Jackson - Carl Isaacs, who helped kill six members of a southwest Georgia farming family 30 years ago, was put to death Tuesday night. The 49-year-old Isaacs died of a lethal injection at 8:07pm for orchestrating the Alday family killings in Seminole County on May 14th, 1973.

Isaacs declined an opportunity to make a final statement, but did ask for a final prayer. After the prayer he mouthed "Amen." Appeals and a retrial kept Isaacs on death row longer than anyone else in the nation. The Supreme Court refused to grant a last-minute stay, although Justices John Paul Stevens and Stephen Breyer said the court should have agreed to consider Isaacs' claim that it was unconstitutional to execute him after his long imprisonment.

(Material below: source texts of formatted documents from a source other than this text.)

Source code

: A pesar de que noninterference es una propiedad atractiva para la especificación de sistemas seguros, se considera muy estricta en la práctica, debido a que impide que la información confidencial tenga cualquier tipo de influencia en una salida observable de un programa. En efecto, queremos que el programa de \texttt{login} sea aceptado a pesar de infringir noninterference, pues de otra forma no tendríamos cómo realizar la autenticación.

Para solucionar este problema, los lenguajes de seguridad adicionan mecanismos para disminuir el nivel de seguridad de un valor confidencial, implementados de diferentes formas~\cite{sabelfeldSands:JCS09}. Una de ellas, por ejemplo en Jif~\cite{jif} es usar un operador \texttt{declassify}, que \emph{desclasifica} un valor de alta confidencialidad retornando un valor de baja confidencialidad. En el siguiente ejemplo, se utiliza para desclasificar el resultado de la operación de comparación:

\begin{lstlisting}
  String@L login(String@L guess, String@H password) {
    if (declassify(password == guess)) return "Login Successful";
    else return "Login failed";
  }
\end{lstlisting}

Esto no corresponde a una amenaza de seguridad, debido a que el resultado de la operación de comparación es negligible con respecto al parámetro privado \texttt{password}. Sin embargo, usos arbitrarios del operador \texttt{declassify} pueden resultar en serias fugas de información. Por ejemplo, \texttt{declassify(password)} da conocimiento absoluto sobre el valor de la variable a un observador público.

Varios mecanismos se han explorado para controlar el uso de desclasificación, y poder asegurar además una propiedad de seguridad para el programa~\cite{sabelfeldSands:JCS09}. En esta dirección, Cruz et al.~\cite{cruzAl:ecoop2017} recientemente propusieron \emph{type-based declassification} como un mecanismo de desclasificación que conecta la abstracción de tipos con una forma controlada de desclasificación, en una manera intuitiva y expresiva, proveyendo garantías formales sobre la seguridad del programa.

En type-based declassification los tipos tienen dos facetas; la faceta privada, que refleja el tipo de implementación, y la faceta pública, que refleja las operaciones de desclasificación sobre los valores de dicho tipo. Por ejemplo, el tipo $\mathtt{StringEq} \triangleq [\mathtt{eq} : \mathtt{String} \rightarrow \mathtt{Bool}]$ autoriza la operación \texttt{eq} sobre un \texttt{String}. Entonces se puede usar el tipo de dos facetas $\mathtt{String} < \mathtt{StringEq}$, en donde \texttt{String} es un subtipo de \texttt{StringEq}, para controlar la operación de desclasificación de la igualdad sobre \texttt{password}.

Over the years, Isaacs' lawyers argued that publicity prevented him from receiving a fair trial and tried to explain his actions by shedding light on his abusive childhood in Baltimore. A retrial ended in the same verdict and sentence.

In his final days, Isaacs, through his lawyer, offered remorse for the killings, saying he was not the same hotheaded person who committed the crime at 19. The Alday family was unmoved, citing Isaacs' own boastful words in a series of 1975 prison interviews.

At the time of the murders, Isaacs was on the run from authorities after escaping from a minimum-security prison camp in Maryland. Two other men are serving life sentences for the murders. A third was released from prison in 1993.